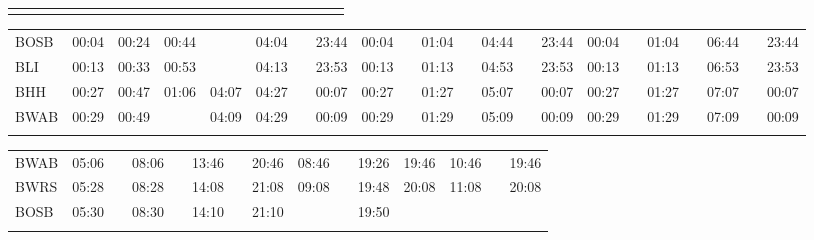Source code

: \begin{center}
\begin{tabular}
\begin{tabular}
\begin{tabular}{!{\color{blaulilas}\vrule width 3pt}l!{\color{blaulilas}\vrule width 3pt}*{6}{c|}c!{\color{blaulilas}\vrule width 3pt}*{2}{*{7}{c|}c!{\color{blaulilas}\vrule width 3pt}}}
\myhline
\end{tabular}
\begin{tabular}{!{\color{blaulilas}\vrule width 3pt}l!{\color{blaulilas}\vrule width 3pt}*{3}{*{6}{c|}c!{\color{blaulilas}\vrule width 3pt}}}
\hline
{}
 &  &  \\
\hline
BOSB     &
00:04 & 00:24 & 00:44 &       & 04:04 &  & 23:44 &
00:04 &  & 01:04 &          & 04:44 &  & 23:44 &
00:04 &  & 01:04 &          & 06:44 &  & 23:44 \\
BLI      &
00:13 & 00:33 & 00:53 &       & 04:13 & \bls{}   & 23:53 &
00:13 & \bls{}   & 01:13 &  & 04:53 & \bls{}   & 23:53 &
00:13 & \bls{}   & 01:13 &  & 06:53 & \bls{}   & 23:53 \\
BHH      &
00:27 & 00:47 & 01:06 & 04:07 & 04:27 & \bls{}   & 00:07 &
00:27 & \bls{}   & 01:27 & \bls{}   & 05:07 & \bls{}   & 00:07 &
00:27 & \bls{}   & 01:27 & \bls{}   & 07:07 & \bls{}   & 00:07 \\
BWAB     &
00:29 & 00:49 &       & 04:09 & 04:29 & \bls{}   & 00:09 &
00:29 & \bls{}   & 01:29 & \bls{}   & 05:09 & \bls{}   & 00:09 &
00:29 & \bls{}   & 01:29 & \bls{}   & 07:09 & \bls{}   & 00:09 \\
\myhline
\end{tabular}
\fi
\iftapir
\begin{tabular}{!{\color{blaulilas}\vrule width 3pt}l!{\color{blaulilas}\vrule width 3pt}*{6}{c|}c!{\color{blaulilas}\vrule width 3pt}*{3}{c|}c!{\color{blaulilas}\vrule width 3pt}*{2}{c|}c!{\color{blaulilas}\vrule width 3pt}}
\hline
{}
 &  &  \\
\hline
BWAB     &
05:06 &  & 08:06 &  & 13:46 &  & 20:46 &
08:46 &  & 19:26 & 19:46 &
10:46 &  & 19:46 \\
BWRS     &
05:28 & \bls{}   & 08:28 & \bls{}   & 14:08 & \bls{}   & 21:08 &
09:08 & \bls{}   & 19:48 & 20:08 &
11:08 & \bls{}   & 20:08 \\
BOSB     &
05:30 & \bls{}   & 08:30 &          & 14:10 & \bls{}   & 21:10 &
      &          & 19:50 &       &
      &          &       \\
\myhline
\end{tabular}
\begin{tabular}{!{\color{blaulilas}\vrule width 3pt}l!{\color{blaulilas}\vrule width 3pt}*{8}{c|}c!{\color{blaulilas}\vrule width 3pt}*{4}{c|}c!{\color{blaulilas}\vrule width 3pt}*{4}{c|}c!{\color{blaulilas}\vrule width 3pt}}

\end{tabular}
\end{tabular}
\end{tabular}
\end{center}
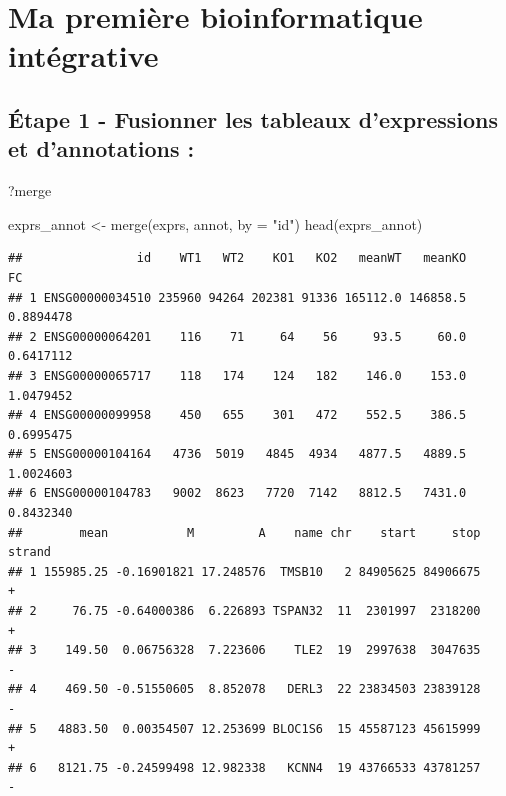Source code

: \documentclass[
]{book}
\newenvironment{Shaded}{\begin{snugshade}}{\end{snugshade}}
\newcommand{\AttributeTok}[1]{\textcolor[rgb]{0.77,0.63,0.00}{#1}}
\newcommand{\FunctionTok}[1]{\textcolor[rgb]{0.00,0.00,0.00}{#1}}
\newcommand{\NormalTok}[1]{#1}
\newcommand{\OtherTok}[1]{\textcolor[rgb]{0.56,0.35,0.01}{#1}}
\newcommand{\StringTok}[1]{\textcolor[rgb]{0.31,0.60,0.02}{#1}}
\begin{document}
\hypertarget{ma-premiuxe8re-bioinformatique-intuxe9grative}{%
\section{Ma première bioinformatique intégrative}\label{ma-premiuxe8re-bioinformatique-intuxe9grative}}

\hypertarget{uxe9tape-1---fusionner-les-tableaux-dexpressions-et-dannotations}{%
\subsection{Étape 1 - Fusionner les tableaux d'expressions et d'annotations :}\label{uxe9tape-1---fusionner-les-tableaux-dexpressions-et-dannotations}}

\begin{Shaded}
\begin{Highlighting}[]
\NormalTok{?merge}
\end{Highlighting}
\end{Shaded}

\begin{Shaded}
\begin{Highlighting}[]
\NormalTok{exprs\_annot }\OtherTok{\textless{}{-}} \FunctionTok{merge}\NormalTok{(exprs, annot, }\AttributeTok{by =} \StringTok{"id"}\NormalTok{)}
\FunctionTok{head}\NormalTok{(exprs\_annot)}
\end{Highlighting}
\end{Shaded}

\begin{verbatim}
##                id    WT1   WT2    KO1   KO2   meanWT   meanKO        FC
## 1 ENSG00000034510 235960 94264 202381 91336 165112.0 146858.5 0.8894478
## 2 ENSG00000064201    116    71     64    56     93.5     60.0 0.6417112
## 3 ENSG00000065717    118   174    124   182    146.0    153.0 1.0479452
## 4 ENSG00000099958    450   655    301   472    552.5    386.5 0.6995475
## 5 ENSG00000104164   4736  5019   4845  4934   4877.5   4889.5 1.0024603
## 6 ENSG00000104783   9002  8623   7720  7142   8812.5   7431.0 0.8432340
##        mean           M         A    name chr    start     stop strand
## 1 155985.25 -0.16901821 17.248576  TMSB10   2 84905625 84906675      +
## 2     76.75 -0.64000386  6.226893 TSPAN32  11  2301997  2318200      +
## 3    149.50  0.06756328  7.223606    TLE2  19  2997638  3047635      -
## 4    469.50 -0.51550605  8.852078   DERL3  22 23834503 23839128      -
## 5   4883.50  0.00354507 12.253699 BLOC1S6  15 45587123 45615999      +
## 6   8121.75 -0.24599498 12.982338   KCNN4  19 43766533 43781257      -
\end{verbatim}
\end{document}
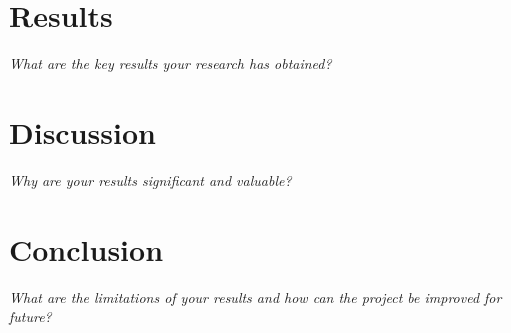 \documentclass[11pt]{article}
\begin{document}
\section{Results}
\emph{What are the key results your research has obtained?}

\section{Discussion}
\emph{Why are your results significant and valuable?}

\section{Conclusion}
\emph{What are the limitations of your results and how can the project be improved for future?}

\newpage


\end{document}
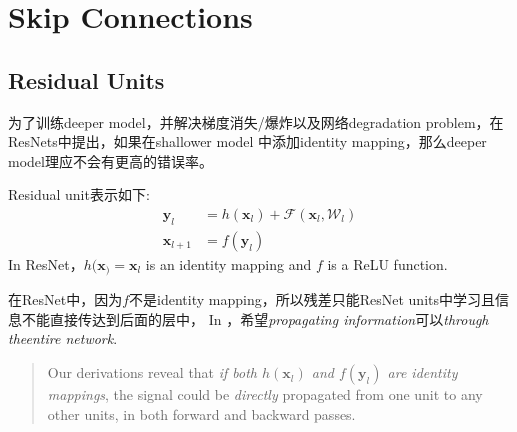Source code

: \chapter{Skip Connections}

\section{Residual Units}
为了训练deeper model，并解决梯度消失/爆炸以及网络degradation problem，在ResNets\cite{He2016resnet}中提出，如果在shallower model
中添加identity mapping，那么deeper model理应不会有更高的错误率。
\par
Residual unit表示如下:
\begin{equation}
    \begin{split}
        \mathbf{y}_l &= h(\mathbf{x}_l) + \mathcal{F}(\mathbf{x}_l, \mathcal{W}_l) \\
        \mathbf{x}_{l+1} &= f(\mathbf{y}_l)
    \end{split}
\end{equation}
In ResNet，$h(\mathbf{x}_) = \mathbf{x}_l$ is an identity mapping and $f$ is a ReLU function.
\par
在ResNet中，因为$f$不是identity mapping，所以残差只能ResNet units中学习且信息不能直接传达到后面的层中，
In \cite{He2016identity}，希望\textit{propagating information}可以\textit{through theentire network}.
\begin{quotation}
    Our derivations reveal that \textit{if both $h(\mathbf{x}_l)$ and
$f(\mathbf{y}_l)$ are identity mappings}, the signal could be \textit{directly} 
propagated from one unit to any other units, in both forward and backward passes.\cite{He2016identity}
\end{quotation}

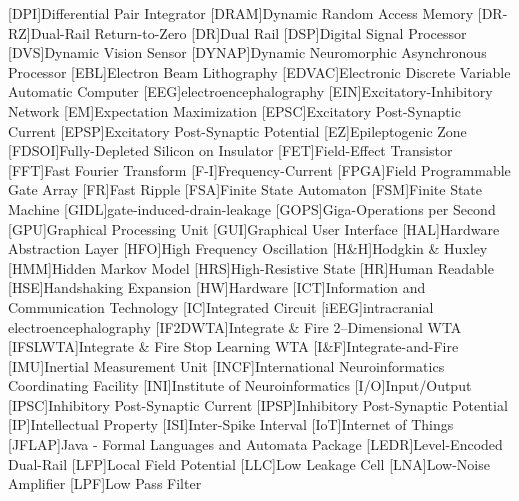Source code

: [DPI]{Differential Pair Integrator}
[DRAM]{Dynamic Random Access Memory}
[DR-RZ]{Dual-Rail Return-to-Zero}
[DR]{Dual Rail}
[DSP]{Digital Signal Processor}
[DVS]{Dynamic Vision Sensor}
[DYNAP]{Dynamic Neuromorphic Asynchronous Processor}
[EBL]{Electron Beam Lithography}
[EDVAC]{Electronic Discrete Variable Automatic Computer}
[EEG]{electroencephalography}
[EIN]{Excitatory-Inhibitory Network}
[EM]{Expectation Maximization}
[EPSC]{Excitatory Post-Synaptic Current}
[EPSP]{Excitatory Post-Synaptic Potential}
[EZ]{Epileptogenic Zone}
[FDSOI]{Fully-Depleted Silicon on Insulator}
[FET]{Field-Effect Transistor}
[FFT]{Fast Fourier Transform}
[F-I]{Frequency-Current}
[FPGA]{Field Programmable Gate Array}
[FR]{Fast Ripple}
[FSA]{Finite State Automaton}
[FSM]{Finite State Machine}
[GIDL]{gate-induced-drain-leakage}
[GOPS]{Giga-Operations per Second}
[GPU]{Graphical Processing Unit}
[GUI]{Graphical User Interface}
[HAL]{Hardware Abstraction Layer}
[HFO]{High Frequency Oscillation}
[H\&H]{Hodgkin \& Huxley}
[HMM]{Hidden Markov Model}
[HRS]{High-Resistive State}
[HR]{Human Readable}
[HSE]{Handshaking Expansion}
[HW]{Hardware}
[ICT]{Information and Communication Technology}
[IC]{Integrated Circuit}
[iEEG]{intracranial electroencephalography}
[IF2DWTA]{Integrate \& Fire 2--Dimensional WTA}
[IFSLWTA]{Integrate \& Fire Stop Learning WTA}
[I\&F]{Integrate-and-Fire}
[IMU]{Inertial Measurement Unit}
[INCF]{International Neuroinformatics Coordinating Facility}
[INI]{Institute of Neuroinformatics}
[I/O]{Input/Output}
[IPSC]{Inhibitory Post-Synaptic Current}
[IPSP]{Inhibitory Post-Synaptic Potential}
[IP]{Intellectual Property}
[ISI]{Inter-Spike Interval}
[IoT]{Internet of Things}
[JFLAP]{Java - Formal Languages and Automata Package}
[LEDR]{Level-Encoded Dual-Rail}
[LFP]{Local Field Potential}
[LLC]{Low Leakage Cell}
[LNA]{Low-Noise Amplifier}
[LPF]{Low Pass Filter}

+ + + + + + +

Task instructions: Scan the data for the string "Synaptic" and copy each line in which it occurs.

Response:
[EPSC]{Excitatory Post-Synaptic Current}
[EPSP]{Excitatory Post-Synaptic Potential}
[IPSC]{Inhibitory Post-Synaptic Current}
[IPSP]{Inhibitory Post-Synaptic Potential}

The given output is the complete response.